Science-Fiction, Paperback, Atlantis-Verlag, Stolberg, Dezember 2008, 242 Seiten, 12,90 €
ISBN: 9783936742954, Titelbild und Umschlaggestaltung: Timo Kümmel

Schlimm genug für Frank Miller, dass er sein Gedächtnis verloren hat. Doch nicht nur das – er wurde offiziell für tot erklärt! Als ihn nicht einmal seine Verlobte Claire wieder erkennt, verwandelt sich sein rätselhaftes Schicksal endgültig in eine Tragödie.
Es ist das Jahr 2008 und Franks langsam zurückkehrende Erinnerungen konfrontieren ihn mit einer unglaublichen Realität: mit dem Dritten Reich, das das Jahr 1945 überlebt hat, mit einer NSDAP, die mächtiger und grausamer ist als jemals zuvor. Über ganz Europa weht die Flagge mit dem Hakenkreuz.
Franks Suche nach seiner Identität führt ihn in die deutsche Hauptstadt Germania, erbaut nach den tollkühnen Entwürfen Hitlers und Speers. Dort erfährt er, dass er kämpfen muss – um sein Leben, um seine Liebe zu Claire und um das Schicksal vieler anderer.

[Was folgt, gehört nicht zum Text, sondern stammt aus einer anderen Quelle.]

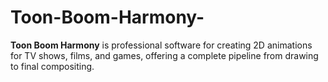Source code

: # Toon-Boom-Harmony-
**Toon Boom Harmony** is professional software for creating 2D animations for TV shows, films, and games, offering a complete pipeline from drawing to final compositing.
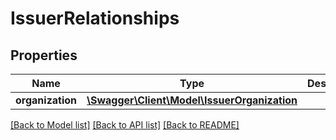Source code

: # IssuerRelationships

## Properties
Name | Type | Description | Notes
------------ | ------------- | ------------- | -------------
**organization** | [**\Swagger\Client\Model\IssuerOrganization**](IssuerOrganization.md) |  | [optional] 

[[Back to Model list]](../README.md#documentation-for-models) [[Back to API list]](../README.md#documentation-for-api-endpoints) [[Back to README]](../README.md)


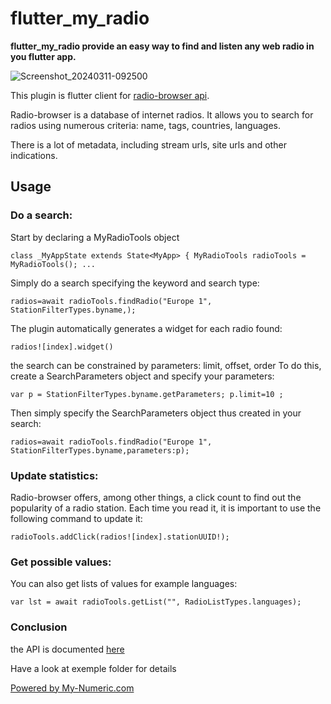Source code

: # flutter_my_radio

**flutter_my_radio provide an easy way to find and listen any web radio in you flutter app.**

![Screenshot_20240311-092500](https://github.com/mynumeric-mobile/flutter_my_radio/assets/60822263/d1a0d37d-2fed-44c9-85cd-23e364234be8)


This plugin is flutter client for <a href="https://www.radio-browser.info/">radio-browser api</a>.

Radio-browser is a database of internet radios. It allows you to search for radios using numerous criteria: name, tags, countries, languages.

There is a lot of metadata, including stream urls, site urls and other indications.

## Usage

### Do a search:

Start by declaring a MyRadioTools object

`class _MyAppState extends State<MyApp> {
MyRadioTools radioTools = MyRadioTools();
...`

Simply do a search specifying the keyword and search type:

`radios=await radioTools.findRadio("Europe 1", StationFilterTypes.byname,);`

The plugin automatically generates a widget for each radio found:

`radios![index].widget()`

 the search can be constrained by parameters: limit, offset, order
To do this, create a SearchParameters object and specify your parameters:

`var p = StationFilterTypes.byname.getParameters;
p.limit=10 ;`

Then simply specify the SearchParameters object thus created in your search:

`radios=await radioTools.findRadio("Europe 1", StationFilterTypes.byname,parameters:p);`


### Update statistics:

Radio-browser offers, among other things, a click count to find out the popularity of a radio station. Each time you read it, it is important to use the following command to update it:

`radioTools.addClick(radios![index].stationUUID!);`


### Get possible values:

You can also get lists of values ​​for example languages:

`var lst = await radioTools.getList("", RadioListTypes.languages);`

### Conclusion

the API is documented <a href="https://docs.radio-browser.info/#introduction"> here</a>

Have a look at exemple folder for details

<a href="https://my-numeric.com">Powered by My-Numeric.com</a>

Die Frage Was wäre wenn … beschäftigte bereits eine Vielzahl von Historikern. Doch kaum einer von uns kann sich aus heutiger Sicht vorstellen, wenn es den Alliierten 1945 nicht gelungen wäre, das propagierte Tausendjährige Reich zu zerschlagen. Der Autor Siegfried Langer greift diese Thematik in seinem Roman »Alles bleibt anders« auf, welche sich wie ein roter Faden von Seite zu Seite schlängelt.
»Alles bleibt anders« ist in drei Abschnitte geteilt, welche im Einzelnen betrachtet für sich stehen, jedoch einander ein Ganzes beim Lesen bewirken.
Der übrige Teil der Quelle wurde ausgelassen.